Eliza and I had just finished our 2 hour shift; we were excited to be moving again, just worked out a new shift pattern for night time (6 hours on/off was deemed excessive so we settled on 3!) which was to start the next night, and I got changed into my PJs for the first time that day. I had just settled down and overheard something happening on deck, something didn’t sound right.

(Note to reader, I’m sat in Fulham Library writing this, trying not to cry too obviously!)

On opening the cabin door I heard Mariana shouting “girls, girls!!”… something was up. I shoved on my wet kit and harness and got out on deck, to see Eliza emerging from her cabin at the same time and Mariana stood over Anna. “She’d just fainted on the oars and had an eplieptic-type fit”.

… Bugger.

(to put it politely).

Anna came to, and all she could say was that she was cold and wanted to stand up. We all went into survival mode – Eliza and Mariana get Anna in the cabin and warm, I will call for help on the VHF. There was nobody within VHF range; after all, we’re on the Pacific 150 miles from shore.

The SatPhone is located with the other electricals in the stern cabin so Eliza gave the race director a call; he immediately put us on to the doctor who monitored Anna overnight, giving vitals and updates every hour.
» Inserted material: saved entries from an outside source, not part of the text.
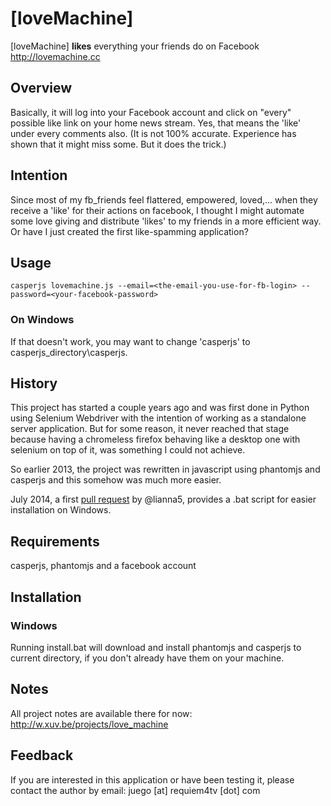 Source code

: # \[loveMachine\] 
\[loveMachine\] **likes** everything your friends do on Facebook  
http://lovemachine.cc

## Overview
Basically, it will log into your Facebook account and click on "every" possible like link on your home news stream. Yes, that means the 'like' under every comments also. (It is not 100% accurate. Experience has shown that it might miss some. But it does the trick.)

## Intention
Since most of my fb_friends feel flattered, empowered, loved,... when they receive a 'like' for their actions on facebook, I thought I might automate some love giving and distribute 'likes' to my friends in a more efficient way. Or have I just created the first like-spamming application?

## Usage
`casperjs lovemachine.js --email=<the-email-you-use-for-fb-login> --password=<your-facebook-password>`

### On Windows
If that doesn't work, you may want to change 'casperjs' to casperjs_directory\casperjs.

## History
This project has started a couple years ago and was first done in Python using Selenium Webdriver with the intention of working as a standalone server application. But for some reason, it never reached that stage because having a chromeless firefox behaving like a desktop one with selenium on top of it, was something I could not achieve. 

So earlier 2013, the project was rewritten in javascript using phantomjs and casperjs and this somehow was much more easier.

July 2014, a first [pull request](#2) by @lianna5, provides a .bat script for easier installation on Windows.

## Requirements
casperjs, phantomjs and a facebook account

## Installation

### Windows
Running install.bat will download and install phantomjs and casperjs to current directory, if you don't already have them on your machine.

## Notes
All project notes are available there for now: <http://w.xuv.be/projects/love_machine>

## Feedback
If you are interested in this application or have been testing it, please contact the author by email: juego [at] requiem4tv [dot] com
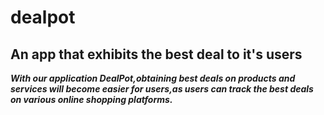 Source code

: # dealpot
## An app that exhibits the best deal to it's users
***With our application DealPot,obtaining best deals on products and services will become easier for users,as users can track the best deals on various online shopping platforms.***

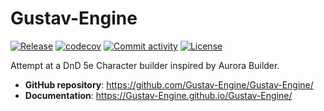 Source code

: # Gustav-Engine

[![Release](https://img.shields.io/github/v/release/Gustav-Engine/Gustav-Engine)](https://img.shields.io/github/v/release/Gustav-Engine/Gustav-Engine)
[![codecov](https://codecov.io/gh/Gustav-Engine/Gustav-Engine/branch/main/graph/badge.svg)](https://codecov.io/gh/Gustav-Engine/Gustav-Engine)
[![Commit activity](https://img.shields.io/github/commit-activity/m/Gustav-Engine/Gustav-Engine)](https://img.shields.io/github/commit-activity/m/Gustav-Engine/Gustav-Engine)
[![License](https://img.shields.io/github/license/Gustav-Engine/Gustav-Engine)](https://img.shields.io/github/license/Gustav-Engine/Gustav-Engine)

Attempt at a DnD 5e Character builder inspired by Aurora Builder.

- **GitHub repository**: <https://github.com/Gustav-Engine/Gustav-Engine/>
- **Documentation**: <https://Gustav-Engine.github.io/Gustav-Engine/>
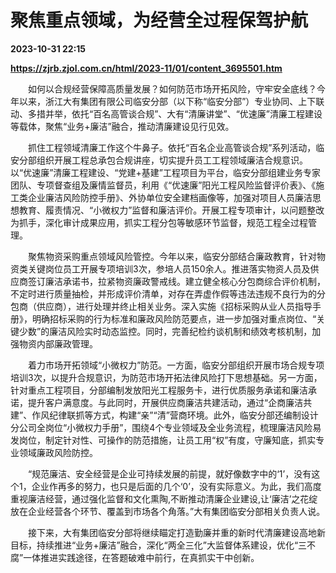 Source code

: # 聚焦重点领域，为经营全过程保驾护航

**2023-10-31 22:15**

**https://zjrb.zjol.com.cn/html/2023-11/01/content_3695501.htm**

　　如何以合规经营保障高质量发展？如何防范市场开拓风险，守牢安全底线？今年以来，浙江大有集团有限公司临安分部（以下称“临安分部”）专业协同、上下联动、多措并举，依托“百名高管谈合规”、大有“清廉讲堂”、“优速廉”清廉工程建设等载体，聚焦“业务+廉洁”融合，推动清廉建设见行见效。

　　抓住工程领域清廉工作这个牛鼻子。依托“百名企业高管谈合规”系列活动，临安分部组织开展工程总承包合规讲座，切实提升员工工程领域廉洁合规意识。以“优速廉”清廉工程建设、“党建+基建”工程项目为平台，临安分部组建业务专家团队、专项督查组及廉情监督员，利用《“优速廉”阳光工程风险监督评价表》、《施工类企业廉洁风险防控手册》、外协单位安全建档画像等，加强对项目人员廉洁思想教育、履责情况、“小微权力”监督和廉洁评价。开展工程专项审计，以问题整改为抓手，深化审计成果应用，抓实工程分包等敏感环节监督，规范工程全过程管理。

　　聚焦物资采购重点领域风险管控。今年以来，临安分部结合廉政教育，针对物资类关键岗位员工开展专项培训3次，参培人员150余人。推进落实物资人员及供应商签订廉洁承诺书，拉紧物资廉政警戒线。建立健全核心分包商综合评价机制，不定时进行质量抽检，并形成评价清单，对存在弄虚作假等违法违规不良行为的分包商（供应商），进行处理并终止相关业务。深入实施《招标采购从业人员指导手册》，明确招标采购的行为标准和廉政风险防范要点，进一步加强对重点岗位、“关键少数”的廉洁风险实时动态监控。同时，完善纪检约谈机制和绩效考核机制，加强物资内部廉政管理。

　　着力市场开拓领域“小微权力”防范。一方面，临安分部组织开展市场合规专项培训3次，以提升合规意识，为防范市场开拓法律风险打下思想基础。另一方面，针对重点工程项目，分部编制发放阳光工程服务卡，进行优质服务承诺和廉洁承诺，提升客户满意度。与此同时，开展供应商廉洁共建活动，通过“企商廉洁共建”、作风纪律联抓等方式，构建“亲”“清”营商环境。此外，临安分部还编制设计分公司全岗位“小微权力手册”，围绕4个专业领域及全业务流程，梳理廉洁风险易发岗位，制定针对性、可操作的防范措施，让员工用“权”有度，守廉知底，抓实专业领域廉政风险防控。

　　“规范廉洁、安全经营是企业可持续发展的前提，就好像数字中的‘1’，没有这个1，企业作再多的努力，也只是后面的几个‘0’，没有实际意义。为此，我们高度重视廉洁经营，通过强化监督和文化熏陶,不断推动清廉企业建设,让‘廉洁’之花绽放在企业经营各个环节、覆盖到市场各个角落。”大有集团临安分部相关负责人说。

　　接下来，大有集团临安分部将继续瞄定打造勤廉并重的新时代清廉建设高地新目标，持续推进“业务+廉洁”融合，深化“两全三化”大监督体系建设，优化“三不腐”一体推进实践途径，在答题破难中前行，在真抓实干中创新。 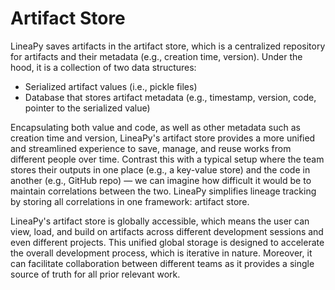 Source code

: # Artifact Store

LineaPy saves artifacts in the artifact store, which is a centralized repository for artifacts and
their metadata (e.g., creation time, version). Under the hood, it is a collection of two data structures:

- Serialized artifact values (i.e., pickle files)
- Database that stores artifact metadata (e.g., timestamp, version, code, pointer to the serialized value)

Encapsulating both value and code, as well as other metadata such as creation time and version,
LineaPy's artifact store provides a more unified and streamlined experience to save, manage, and reuse
works from different people over time. Contrast this with a typical setup where the team stores their
outputs in one place (e.g., a key-value store) and the code in another (e.g., GitHub repo) &mdash; we can
imagine how difficult it would be to maintain correlations between the two. LineaPy simplifies lineage tracking
by storing all correlations in one framework: artifact store.

LineaPy's artifact store is globally accessible, which means the user can view, load, and build on artifacts across
different development sessions and even different projects. This unified global storage is designed to accelerate the overall
development process, which is iterative in nature. Moreover, it can facilitate collaboration between different teams
as it provides a single source of truth for all prior relevant work.
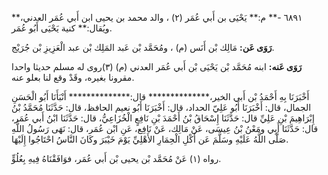 ٦٨٩١ -** م:** يَحْيَى بن أَبي عُمَر (٢) ، والد محمد بن يحيى ابن أَبي عُمَر العدني،** ويُقال:** كنية يَحْيَى أَبُو عُمَر.

**رَوَى عَن:** مَالِك بْن أَنَس (م) ، ومُحَمَّد بْن عَبد المَلِك بْن عبد الْعَزِيزِ بْن جُرَيْج.

**رَوَى عَنه:** ابنه مُحَمَّد بْن يَحْيَى بْن أَبي عُمَر العدني (م) (٣)روى له مسلم حديثا واحدا مقرونا بغيره، وقَدْ وقع لنا بعلو عنه.

أَخْبَرَنَا بِهِ أَحْمَدُ بْن أَبي الخير،************** قال:************** أَنْبَأَنَا أَبُو الْحَسَنِ الجمال، قال: أَخْبَرَنَا أَبُو عَلِيّ الحداد، قال: أَخْبَرَنَا أَبُو نعيم الحافظ، قال: حَدَّثَنَا مُحَمَّدُ بْنُ إِبْرَاهِيمَ بْنِ عَلِيِّ قال: حَدَّثَنَا إِسْحَاقُ بْنُ أَحْمَدَ بْنِ نَافِعٍ الْخُزَاعِيُّ، قال: حَدَّثَنَا ابْنُ أَبي عُمَر، قال: حَدَّثَنَا أَبِي ومَعْنُ بْنُ عِيسَى، عَنْ مَالِك، عَنْ نَافِع، عَنِ ابْن عُمَر، قال: نَهَى رَسُولُ اللَّهِ صَلَّى اللَّهُ عَلَيْهِ وسَلَّمَ عَن أَكْلِ الْحِمَارِ الأَهْلِيِّ يَوْمَ خَيْبَرَ وكَانَ النَّاسُ احْتَاجُوا إِلَيْهَا.

رواه (١) عَنْ مُحَمَّد بْن يحيى بْن أَبي عُمَر، فوَافَقْنَاهُ فِيهِ بِعُلُوٍّ. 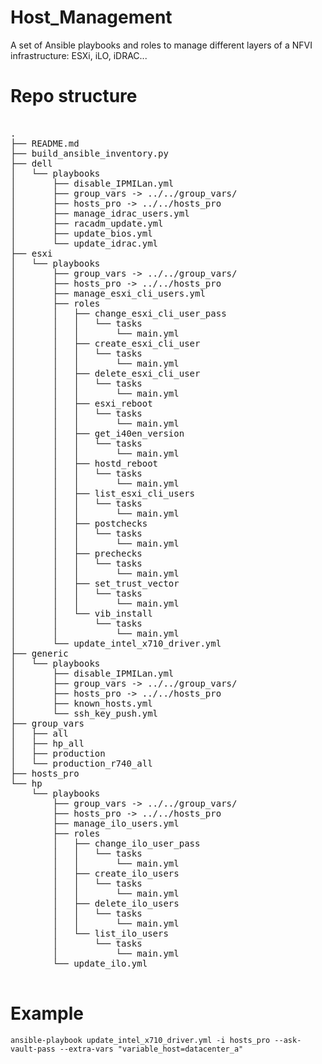 # Host_Management

A set of Ansible playbooks and roles to manage different layers of a NFVI infrastructure: ESXi, iLO, iDRAC...

# Repo structure

<pre>

.
├── README.md
├── build_ansible_inventory.py
├── dell
│   └── playbooks
│       ├── disable_IPMILan.yml
│       ├── group_vars -> ../../group_vars/
│       ├── hosts_pro -> ../../hosts_pro
│       ├── manage_idrac_users.yml
│       ├── racadm_update.yml
│       ├── update_bios.yml
│       └── update_idrac.yml
├── esxi
│   └── playbooks
│       ├── group_vars -> ../../group_vars/
│       ├── hosts_pro -> ../../hosts_pro
│       ├── manage_esxi_cli_users.yml
│       ├── roles
│       │   ├── change_esxi_cli_user_pass
│       │   │   └── tasks
│       │   │       └── main.yml
│       │   ├── create_esxi_cli_user
│       │   │   └── tasks
│       │   │       └── main.yml
│       │   ├── delete_esxi_cli_user
│       │   │   └── tasks
│       │   │       └── main.yml
│       │   ├── esxi_reboot
│       │   │   └── tasks
│       │   │       └── main.yml
│       │   ├── get_i40en_version
│       │   │   └── tasks
│       │   │       └── main.yml
│       │   ├── hostd_reboot
│       │   │   └── tasks
│       │   │       └── main.yml
│       │   ├── list_esxi_cli_users
│       │   │   └── tasks
│       │   │       └── main.yml
│       │   ├── postchecks
│       │   │   └── tasks
│       │   │       └── main.yml
│       │   ├── prechecks
│       │   │   └── tasks
│       │   │       └── main.yml
│       │   ├── set_trust_vector
│       │   │   └── tasks
│       │   │       └── main.yml
│       │   └── vib_install
│       │       └── tasks
│       │           └── main.yml
│       └── update_intel_x710_driver.yml
├── generic
│   └── playbooks
│       ├── disable_IPMILan.yml
│       ├── group_vars -> ../../group_vars/
│       ├── hosts_pro -> ../../hosts_pro
│       ├── known_hosts.yml
│       └── ssh_key_push.yml
├── group_vars
│   ├── all
│   ├── hp_all
│   ├── production
│   └── production_r740_all
├── hosts_pro
└── hp
    └── playbooks
        ├── group_vars -> ../../group_vars/
        ├── hosts_pro -> ../../hosts_pro
        ├── manage_ilo_users.yml
        ├── roles
        │   ├── change_ilo_user_pass
        │   │   └── tasks
        │   │       └── main.yml
        │   ├── create_ilo_users
        │   │   └── tasks
        │   │       └── main.yml
        │   ├── delete_ilo_users
        │   │   └── tasks
        │   │       └── main.yml
        │   └── list_ilo_users
        │       └── tasks
        │           └── main.yml
        └── update_ilo.yml

</pre>

# Example
`ansible-playbook update_intel_x710_driver.yml -i hosts_pro --ask-vault-pass --extra-vars "variable_host=datacenter_a"`

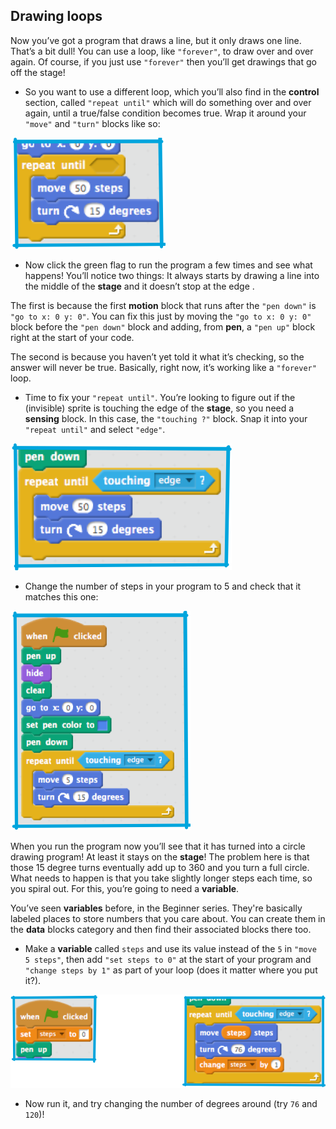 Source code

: ## Drawing loops

Now you’ve got a program that draws a line, but it only draws one line. That’s a bit dull! You can use a loop, like `"forever"`, to draw over and over again. Of course, if you just use `"forever"` then you’ll get drawings that go off the stage!

+ So you want to use a different loop, which you’ll also find in the **control** section, called `"repeat until"` which will do something over and over again, until a true/false condition becomes true. Wrap it around your `"move"` and `"turn"` blocks like so: 

![](images/draw1.png)


+ Now click the green flag to run the program a few times and see what happens! You’ll notice two things: It always starts by drawing a line into the middle of the **stage** and it doesn’t stop at the edge .

The first is because the first **motion** block that runs after the `"pen down"` is `"go to x: 0 y: 0"`. You can fix this just by moving the `"go to x: 0 y: 0"` block before the `"pen down"` block and adding, from **pen**, a `"pen up"` block right at the start of your code.

The second is because you haven’t yet told it what it’s checking, so the answer will never be true. Basically, right now, it’s working like a `"forever"` loop.

+ Time to fix your `"repeat until"`. You’re looking to figure out if the (invisible) sprite is touching the edge of the **stage**, so you need a **sensing** block. In this case, the `"touching ?"` block. Snap it into your `"repeat until"` and select `"edge"`. 

![](images/draw2.png)

+ Change the number of steps in your program to 5 and check that it matches this one: 

![](images/draw3.png)

When you run the program now you’ll see that it has turned into a circle drawing program! At least it stays on the **stage**! The problem here is that those 15 degree turns eventually add up to 360 and you turn a full circle. What needs to happen is that you take slightly longer steps each time, so you spiral out. For this, you’re going to need a **variable**.

You’ve seen **variables** before, in the Beginner series. They're basically labeled places to store numbers that you care about. You can create them in the **data** blocks category and then find their associated blocks there too.

+ Make a **variable** called `steps` and use its value instead of the `5` in `"move 5 steps"`, then add `"set steps to 0"` at the start of your program and `"change steps by 1"` as part of your loop (does it matter where you put it?). 

![](images/draw4.png)

+ Now run it, and try changing the number of degrees around (try `76` and `120`)!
We needed to keep her warm so the doctor suggested a hot drink; easier said than done on a rocking boat in high winds! With frozen hands and crouched as close to the bow as I could be, I finally got the gas canister lit after 30mins of trying. Anna would be frozen solid by now!

We passed the night in our cabins. Eliza took care of Anna whilst Mariana and I stayed holed up, disconnected and wondering what was going on. We had a VHF the stern cabin could reach us on if they needed to, so had to assume all was ok unless we heard otherwise.

In the morning we sat on deck for a crew chat; wet weather gear on, sun shining, waves rolling but rowable, high wind but again rowable. There was a sombre mood on the boat. We chatted about how Anna was feeling (she seemed dazed still) and what we wanted to do as a crew.

It’s difficult to convey how responsible you feel. The decisions you make on that boat are whether you will achieve your dreams, but also whether you’ll have to be the one telling a crewmate’s family that their loved one didn’t make it. There was no way we would take it lightly.

After lots of phone calls to every man and his dog, it was decided that Anna would probably be ok to carry on if we gave her rest and food, but it was safer for her to quit the race. We discussed the implications of that decision and whether we could go on as a 3; long story short, there wasn’t a safe way to do that. And so the decision was made; we were retiring from the race.

The support boats were fairly close by so were with us in a matter of hours. That was it; our journey on the Pacific was over.